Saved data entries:
──────

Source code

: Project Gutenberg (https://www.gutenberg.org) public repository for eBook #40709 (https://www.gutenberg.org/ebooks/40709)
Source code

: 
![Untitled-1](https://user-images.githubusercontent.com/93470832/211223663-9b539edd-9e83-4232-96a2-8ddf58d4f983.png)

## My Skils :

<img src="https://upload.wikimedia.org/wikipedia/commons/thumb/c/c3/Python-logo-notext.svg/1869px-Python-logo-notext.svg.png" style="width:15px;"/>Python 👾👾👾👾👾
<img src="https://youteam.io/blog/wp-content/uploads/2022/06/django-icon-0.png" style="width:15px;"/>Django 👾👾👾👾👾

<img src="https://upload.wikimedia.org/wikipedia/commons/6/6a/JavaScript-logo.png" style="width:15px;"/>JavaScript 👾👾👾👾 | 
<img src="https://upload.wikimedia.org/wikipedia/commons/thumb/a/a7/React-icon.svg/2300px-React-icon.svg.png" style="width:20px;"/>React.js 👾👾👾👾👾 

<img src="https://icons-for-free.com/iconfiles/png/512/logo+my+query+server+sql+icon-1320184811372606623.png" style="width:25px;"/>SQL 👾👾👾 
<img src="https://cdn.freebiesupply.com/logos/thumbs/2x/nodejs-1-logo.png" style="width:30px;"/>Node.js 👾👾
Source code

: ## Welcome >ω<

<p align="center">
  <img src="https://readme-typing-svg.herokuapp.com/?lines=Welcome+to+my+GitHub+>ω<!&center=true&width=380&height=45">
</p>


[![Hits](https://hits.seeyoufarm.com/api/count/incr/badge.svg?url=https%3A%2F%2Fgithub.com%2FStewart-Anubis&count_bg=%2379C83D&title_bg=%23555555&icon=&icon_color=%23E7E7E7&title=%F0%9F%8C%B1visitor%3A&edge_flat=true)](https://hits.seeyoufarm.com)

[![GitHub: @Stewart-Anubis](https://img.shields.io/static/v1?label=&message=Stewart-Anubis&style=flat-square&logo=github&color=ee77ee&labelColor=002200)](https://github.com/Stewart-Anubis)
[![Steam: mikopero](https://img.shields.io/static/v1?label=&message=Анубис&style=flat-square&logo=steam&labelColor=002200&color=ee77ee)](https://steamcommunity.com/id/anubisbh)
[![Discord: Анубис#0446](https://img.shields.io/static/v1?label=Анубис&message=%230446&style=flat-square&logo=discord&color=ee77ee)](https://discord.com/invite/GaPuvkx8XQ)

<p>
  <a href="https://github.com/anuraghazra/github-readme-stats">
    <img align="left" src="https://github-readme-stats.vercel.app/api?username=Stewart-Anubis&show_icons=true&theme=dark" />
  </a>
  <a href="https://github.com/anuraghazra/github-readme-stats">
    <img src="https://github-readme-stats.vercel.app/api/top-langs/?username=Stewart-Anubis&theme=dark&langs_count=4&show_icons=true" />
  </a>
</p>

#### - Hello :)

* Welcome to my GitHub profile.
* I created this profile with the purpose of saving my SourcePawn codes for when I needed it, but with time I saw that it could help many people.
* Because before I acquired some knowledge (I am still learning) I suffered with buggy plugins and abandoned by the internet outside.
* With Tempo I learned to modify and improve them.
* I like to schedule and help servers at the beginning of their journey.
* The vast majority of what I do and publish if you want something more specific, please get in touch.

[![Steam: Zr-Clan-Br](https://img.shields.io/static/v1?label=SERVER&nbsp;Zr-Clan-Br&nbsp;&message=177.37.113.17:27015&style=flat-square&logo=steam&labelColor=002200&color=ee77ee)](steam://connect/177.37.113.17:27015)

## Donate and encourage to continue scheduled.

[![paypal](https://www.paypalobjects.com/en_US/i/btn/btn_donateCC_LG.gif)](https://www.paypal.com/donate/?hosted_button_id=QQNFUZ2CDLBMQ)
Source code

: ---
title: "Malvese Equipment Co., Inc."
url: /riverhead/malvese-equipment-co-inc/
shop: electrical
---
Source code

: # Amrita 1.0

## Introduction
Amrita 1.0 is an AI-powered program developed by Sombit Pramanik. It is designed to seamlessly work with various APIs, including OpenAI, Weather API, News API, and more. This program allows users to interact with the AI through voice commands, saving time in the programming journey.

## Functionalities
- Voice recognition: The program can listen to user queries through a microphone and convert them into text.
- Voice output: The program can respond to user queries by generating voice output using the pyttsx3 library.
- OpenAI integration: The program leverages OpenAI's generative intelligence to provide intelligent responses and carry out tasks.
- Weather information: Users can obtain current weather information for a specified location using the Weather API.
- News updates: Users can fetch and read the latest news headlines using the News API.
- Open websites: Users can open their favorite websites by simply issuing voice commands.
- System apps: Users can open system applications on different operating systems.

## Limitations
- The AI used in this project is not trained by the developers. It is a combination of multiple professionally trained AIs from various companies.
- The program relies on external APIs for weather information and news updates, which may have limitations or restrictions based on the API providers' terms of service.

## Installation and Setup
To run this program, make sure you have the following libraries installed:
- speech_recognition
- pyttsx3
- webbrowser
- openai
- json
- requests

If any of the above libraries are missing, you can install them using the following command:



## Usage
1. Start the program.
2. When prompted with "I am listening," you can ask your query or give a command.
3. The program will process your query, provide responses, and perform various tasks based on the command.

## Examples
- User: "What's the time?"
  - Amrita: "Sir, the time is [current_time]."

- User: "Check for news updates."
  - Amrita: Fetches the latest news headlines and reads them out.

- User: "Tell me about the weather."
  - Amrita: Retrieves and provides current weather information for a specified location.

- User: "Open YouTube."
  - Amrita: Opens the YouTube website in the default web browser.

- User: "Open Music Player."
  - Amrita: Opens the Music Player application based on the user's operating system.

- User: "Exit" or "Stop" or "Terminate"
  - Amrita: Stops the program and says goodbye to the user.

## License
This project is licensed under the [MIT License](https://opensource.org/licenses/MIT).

──────

• Task directions: Each line that includes the string "logo" should be copied from the data.

• Solution below:
<img src="https://upload.wikimedia.org/wikipedia/commons/thumb/c/c3/Python-logo-notext.svg/1869px-Python-logo-notext.svg.png" style="width:15px;"/>Python 👾👾👾👾👾
<img src="https://upload.wikimedia.org/wikipedia/commons/6/6a/JavaScript-logo.png" style="width:15px;"/>JavaScript 👾👾👾👾 | 
<img src="https://icons-for-free.com/iconfiles/png/512/logo+my+query+server+sql+icon-1320184811372606623.png" style="width:25px;"/>SQL 👾👾👾 
<img src="https://cdn.freebiesupply.com/logos/thumbs/2x/nodejs-1-logo.png" style="width:30px;"/>Node.js 👾👾
[![GitHub: @Stewart-Anubis](https://img.shields.io/static/v1?label=&message=Stewart-Anubis&style=flat-square&logo=github&color=ee77ee&labelColor=002200)](https://github.com/Stewart-Anubis)
[![Steam: mikopero](https://img.shields.io/static/v1?label=&message=Анубис&style=flat-square&logo=steam&labelColor=002200&color=ee77ee)](https://steamcommunity.com/id/anubisbh)
[![Discord: Анубис#0446](https://img.shields.io/static/v1?label=Анубис&message=%230446&style=flat-square&logo=discord&color=ee77ee)](https://discord.com/invite/GaPuvkx8XQ)
[![Steam: Zr-Clan-Br](https://img.shields.io/static/v1?label=SERVER&nbsp;Zr-Clan-Br&nbsp;&message=177.37.113.17:27015&style=flat-square&logo=steam&labelColor=002200&color=ee77ee)](steam://connect/177.37.113.17:27015)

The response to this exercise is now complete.